Not only do they book much earlier than men but they get noticeably cheaper flights, Christian Gall, the card company's executive director international markets, said.
Mr Gall said that on average a woman traveller booked her flight 19.2 days before she travelled. For men the comparable figure was 15.4 days.
Women got an average flight price of €1505 for business class and €230 for economy while men paid €1575 for business and €277 for economy.
Mr Gall told the Crossroads Paris conference, organised by the Paragon Partnership and attended by 200 delegates from Europe and America, that women fly less, buy early, sit in economy and incur less costs than men.

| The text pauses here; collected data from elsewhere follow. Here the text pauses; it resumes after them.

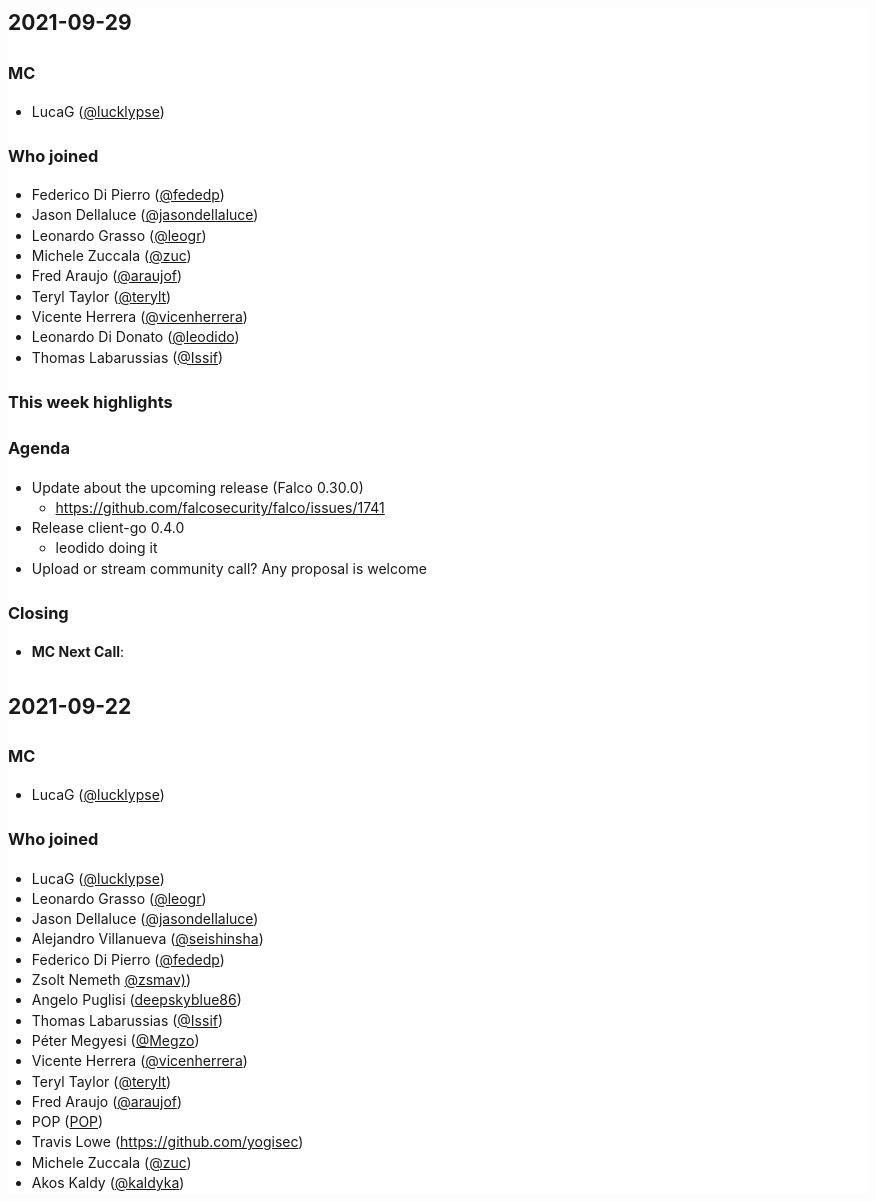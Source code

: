 ## 2021-09-29

### MC

- LucaG ([@lucklypse](https://github.com/lucklypse))

### Who joined 

- Federico Di Pierro ([@fededp](https://github.com/FedeDP))
- Jason Dellaluce ([@jasondellaluce](https://github.com/jasondellaluce))
- Leonardo Grasso ([@leogr](https://github.com/leogr))
- Michele Zuccala ([@zuc](https://github.com/zuc))
- Fred Araujo ([@araujof](https://github.com/araujof))
- Teryl Taylor ([@terylt](https://github.com/terylt))
- Vicente Herrera ([@vicenherrera](https://github.com/vicenteherrera))
- Leonardo Di Donato ([@leodido](https://github.com/leodido))
- Thomas Labarussias ([@Issif](https://github.com/Issif))

### This week highlights
    

### Agenda

- Update about the upcoming release (Falco 0.30.0)
    - https://github.com/falcosecurity/falco/issues/1741
- Release client-go 0.4.0
    - leodido doing it
- Upload or stream community call? Any proposal is welcome


### Closing

- **MC Next Call**: 

## 2021-09-22

### MC

- LucaG ([@lucklypse](https://github.com/lucklypse))

### Who joined

- LucaG ([@lucklypse](https://github.com/lucklypse))
- Leonardo Grasso ([@leogr](https://github.com/leogr))
- Jason Dellaluce ([@jasondellaluce](https://github.com/jasondellaluce))
- Alejandro Villanueva ([@seishinsha](https://github.com/seishinsha/))
- Federico Di Pierro ([@fededp](https://github.com/fededp))
- Zsolt Nemeth [@zsmav)](https://github.com/zsmav))
- Angelo Puglisi ([deepskyblue86](https://github.com/deepskyblue86))
- Thomas Labarussias ([@Issif](https://github.com/Issif))
- Péter Megyesi ([@Megzo](https://github.com/megzo))
- Vicente Herrera ([@vicenherrera](https://github.com/vicenteherrera))
- Teryl Taylor ([@terylt](https://github.com/terylt))
- Fred Araujo ([@araujof](https://github.com/araujof))
- POP ([POP](https://github.com/danpopsd))
- Travis Lowe (https://github.com/yogisec)
- Michele Zuccala ([@zuc](https://github.com/zuc))
- Akos Kaldy ([@kaldyka](https://github.com/kaldyka))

Earlier in his presentation, Mr Gall said that in the recession, the priority of companies in the US and Asia Pacific regions was stopping travel with 19% and 25% of companies, respectively, freezing travel in those two regions.
In Europe Mr Gall said only 5% of companies had stopped travel.
The priority of European travel managers was to spend less with sales of air tickets down 11%, hotels 12% and rail tickets 6%.
Car rentals numbers had fallen form 61,000 last October to 30,000 in March, Mr Gall said.
Hotels spend in both the UK and Germany had dropped from, respectively, €232 and €170 a stay last October to €174 and €139 in March.
Mr Gall said the top five things a travel manager could do to save money was to cancel as many trips as possible, move form business class to economy, negotiate new supplier deals, enforce the travel policy and employ best practices.
But he warned that things were not going to improve much in 2010.
He predicted there would be little if any change in air fares, a moderate fall in hotel rates, surcharging by all industry players with the practice becoming more and more common and strong support from top management to enforce stricter travel policies and cost cutting.